Bespoke has a nice post and some graphics on how things have changed since the S&P 500 price last visited the 1300 area, back in 2008.
People that are passionately committed to “passive” investing often have a hard time admitting/understanding that the S&P 500 is an active index. It has massive survivor bias because S&P is constantly dropping laggards and adding strong stocks. Passive investors often argue that they are buy-and-hold investors, when, in fact, the actual index return is plumped by all of the switches that S&P makes. A true buy-and-hold investor that buys the actual underlying stocks and holds them generally loses money over time! An earlier post that I wrote on this topic generated a ton of controversy, although Blackstar’s findings were echoed by DFA. (There’s no end to the irony in this business!)
If the earlier post didn’t convince you that the S&P 500 is an active index, maybe the graphics from Bespoke will. As they point out:
In fact, 11 of the 25 current S&P 500 members that have done the best since the last time the index was at 1,300 weren’t even in the index at the time.
Yep, nearly half of the big winners weren’t even in the index! Clearly, S&P is adding the flyers. So much for passive investing. Here are the nice tables from Bespoke with all of the gory details.

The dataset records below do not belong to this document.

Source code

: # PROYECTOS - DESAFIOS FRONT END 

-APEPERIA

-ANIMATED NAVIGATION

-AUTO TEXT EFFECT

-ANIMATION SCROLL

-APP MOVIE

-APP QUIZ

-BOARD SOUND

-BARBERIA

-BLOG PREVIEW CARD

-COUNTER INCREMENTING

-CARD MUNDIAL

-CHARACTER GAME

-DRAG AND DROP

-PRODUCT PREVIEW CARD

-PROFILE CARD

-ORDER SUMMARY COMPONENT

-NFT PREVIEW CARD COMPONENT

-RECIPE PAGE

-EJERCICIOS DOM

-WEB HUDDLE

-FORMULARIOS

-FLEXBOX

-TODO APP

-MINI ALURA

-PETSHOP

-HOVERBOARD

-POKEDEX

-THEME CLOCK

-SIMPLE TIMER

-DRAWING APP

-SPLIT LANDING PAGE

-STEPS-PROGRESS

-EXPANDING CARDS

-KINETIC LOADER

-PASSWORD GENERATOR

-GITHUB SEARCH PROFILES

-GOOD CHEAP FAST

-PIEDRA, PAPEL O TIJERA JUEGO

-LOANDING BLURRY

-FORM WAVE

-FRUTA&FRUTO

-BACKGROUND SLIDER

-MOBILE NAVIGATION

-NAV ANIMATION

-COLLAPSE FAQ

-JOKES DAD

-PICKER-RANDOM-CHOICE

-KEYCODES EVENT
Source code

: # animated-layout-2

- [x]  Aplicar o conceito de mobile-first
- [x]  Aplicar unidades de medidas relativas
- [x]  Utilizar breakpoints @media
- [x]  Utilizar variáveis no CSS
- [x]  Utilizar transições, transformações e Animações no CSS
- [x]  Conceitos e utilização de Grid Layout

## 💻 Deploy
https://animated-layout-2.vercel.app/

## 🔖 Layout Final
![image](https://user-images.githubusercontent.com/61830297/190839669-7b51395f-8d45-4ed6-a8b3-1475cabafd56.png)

Source: Bespoke Investment Group
Now, obviously, we are big fans of active investing. Thank goodness that S&P is constantly tinkering with the index to adapt it to current realities! Buying strong stocks is what we do, so having S&P add them to the index is a nice thing. (In fact, the list of big winners has substantial overlap with our portfolios–which we are quite happy about.) Buying an S&P 500 index fund, then, is just selecting S&P as your investment manager. If you choose S&P as your manager rather than Dorsey Wright or another active manager, that’s your call. Just don’t kid yourself that buying an index fund is passive investing–it most certainly is not.
Disclosure: Dorsey, Wright Money Management currently has positions in F, WFMI, CTSH, AKAM, AAPL, BRCM, Q, GR, TDC, NFLX, FFIV, and CRM in various account styles.